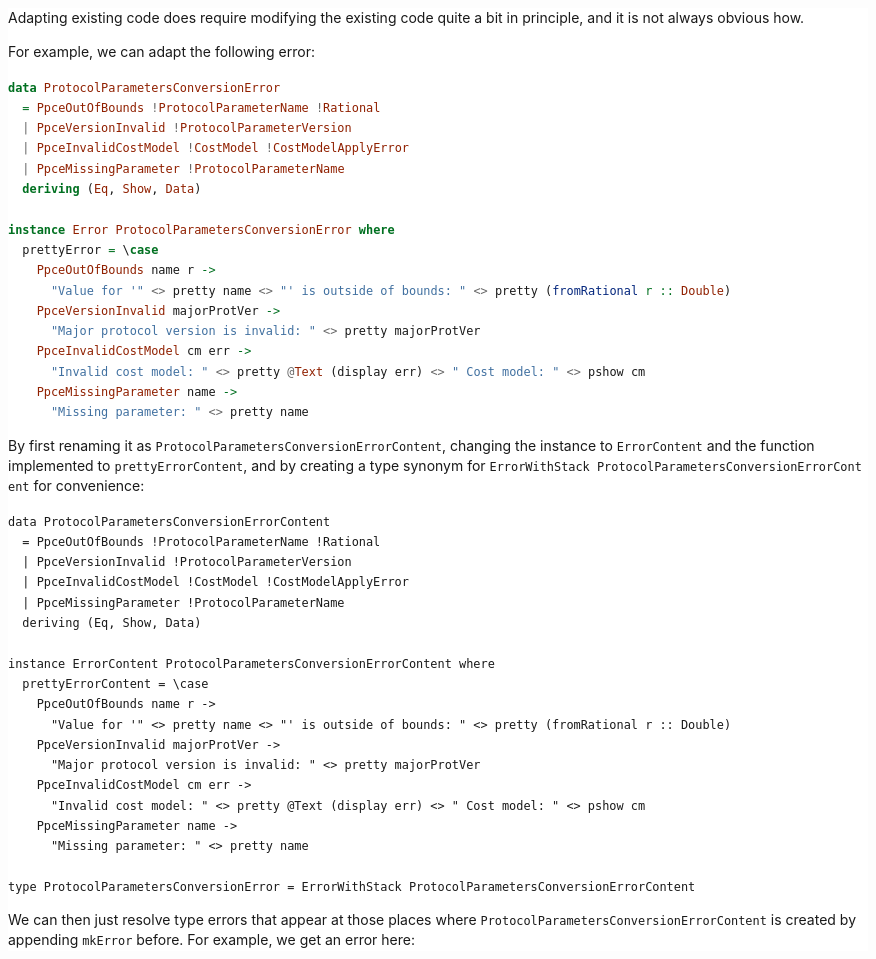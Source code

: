 Adapting existing code does require modifying the existing code quite a bit in principle, and it is not always obvious how.

For example, we can adapt the following error:

```haskell
data ProtocolParametersConversionError
  = PpceOutOfBounds !ProtocolParameterName !Rational
  | PpceVersionInvalid !ProtocolParameterVersion
  | PpceInvalidCostModel !CostModel !CostModelApplyError
  | PpceMissingParameter !ProtocolParameterName
  deriving (Eq, Show, Data)

instance Error ProtocolParametersConversionError where
  prettyError = \case
    PpceOutOfBounds name r ->
      "Value for '" <> pretty name <> "' is outside of bounds: " <> pretty (fromRational r :: Double)
    PpceVersionInvalid majorProtVer ->
      "Major protocol version is invalid: " <> pretty majorProtVer
    PpceInvalidCostModel cm err ->
      "Invalid cost model: " <> pretty @Text (display err) <> " Cost model: " <> pshow cm
    PpceMissingParameter name ->
      "Missing parameter: " <> pretty name
```

By first renaming it as `ProtocolParametersConversionErrorContent`, changing the instance to `ErrorContent` and the function implemented to `prettyErrorContent`, and by creating a type synonym for `ErrorWithStack ProtocolParametersConversionErrorContent` for convenience:

```
data ProtocolParametersConversionErrorContent
  = PpceOutOfBounds !ProtocolParameterName !Rational
  | PpceVersionInvalid !ProtocolParameterVersion
  | PpceInvalidCostModel !CostModel !CostModelApplyError
  | PpceMissingParameter !ProtocolParameterName
  deriving (Eq, Show, Data)

instance ErrorContent ProtocolParametersConversionErrorContent where
  prettyErrorContent = \case
    PpceOutOfBounds name r ->
      "Value for '" <> pretty name <> "' is outside of bounds: " <> pretty (fromRational r :: Double)
    PpceVersionInvalid majorProtVer ->
      "Major protocol version is invalid: " <> pretty majorProtVer
    PpceInvalidCostModel cm err ->
      "Invalid cost model: " <> pretty @Text (display err) <> " Cost model: " <> pshow cm
    PpceMissingParameter name ->
      "Missing parameter: " <> pretty name

type ProtocolParametersConversionError = ErrorWithStack ProtocolParametersConversionErrorContent
```

We can then just resolve type errors that appear at those places where `ProtocolParametersConversionErrorContent` is created by appending `mkError` before.
For example, we get an error here:
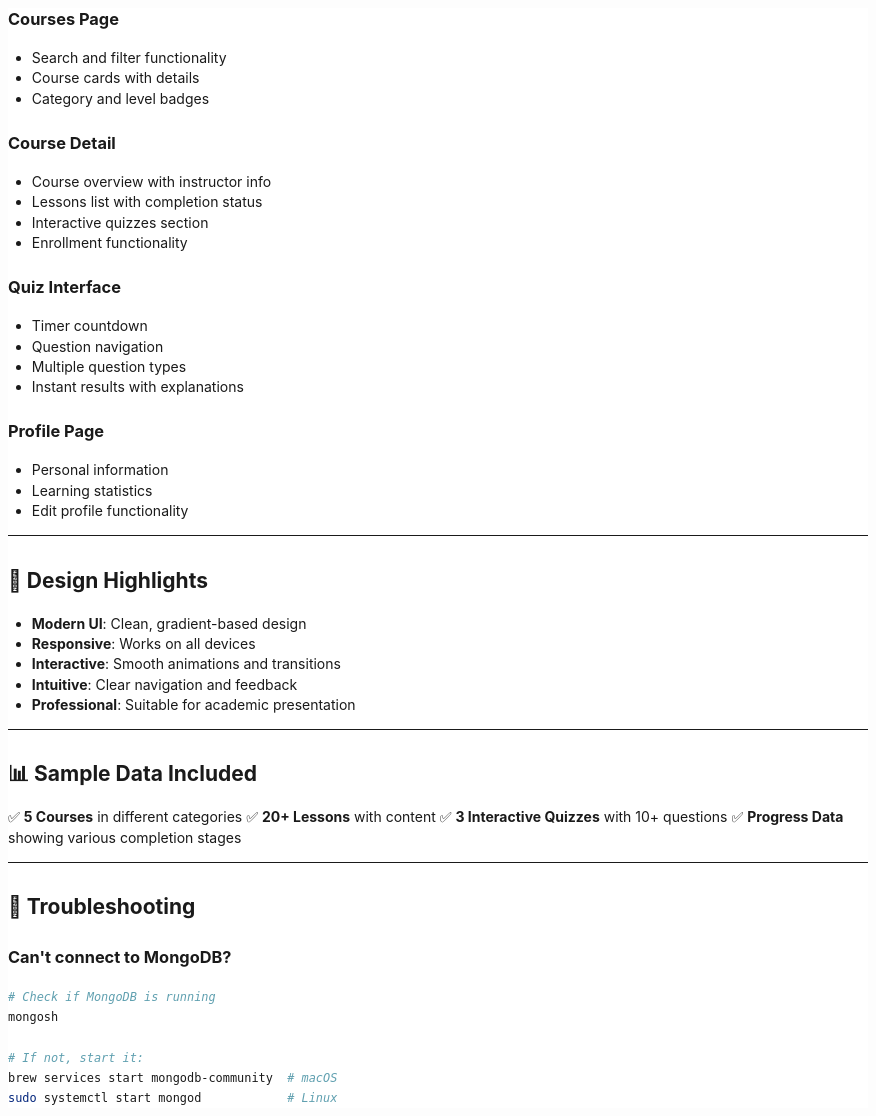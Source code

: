 ### Courses Page
- Search and filter functionality
- Course cards with details
- Category and level badges

### Course Detail
- Course overview with instructor info
- Lessons list with completion status
- Interactive quizzes section
- Enrollment functionality

### Quiz Interface
- Timer countdown
- Question navigation
- Multiple question types
- Instant results with explanations

### Profile Page
- Personal information
- Learning statistics
- Edit profile functionality

---

## 🎨 Design Highlights

- **Modern UI**: Clean, gradient-based design
- **Responsive**: Works on all devices
- **Interactive**: Smooth animations and transitions
- **Intuitive**: Clear navigation and feedback
- **Professional**: Suitable for academic presentation

---

## 📊 Sample Data Included

✅ **5 Courses** in different categories
✅ **20+ Lessons** with content
✅ **3 Interactive Quizzes** with 10+ questions
✅ **Progress Data** showing various completion stages

---

## 🔧 Troubleshooting

### Can't connect to MongoDB?
```bash
# Check if MongoDB is running
mongosh

# If not, start it:
brew services start mongodb-community  # macOS
sudo systemctl start mongod            # Linux
```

PROBLEM DESCRIPTION
Would you please copy every line from the listing above that contains the word "Interactive"?

ANSWER FOR THIS EXERCISE
- Interactive quizzes section
- **Interactive**: Smooth animations and transitions
✅ **3 Interactive Quizzes** with 10+ questions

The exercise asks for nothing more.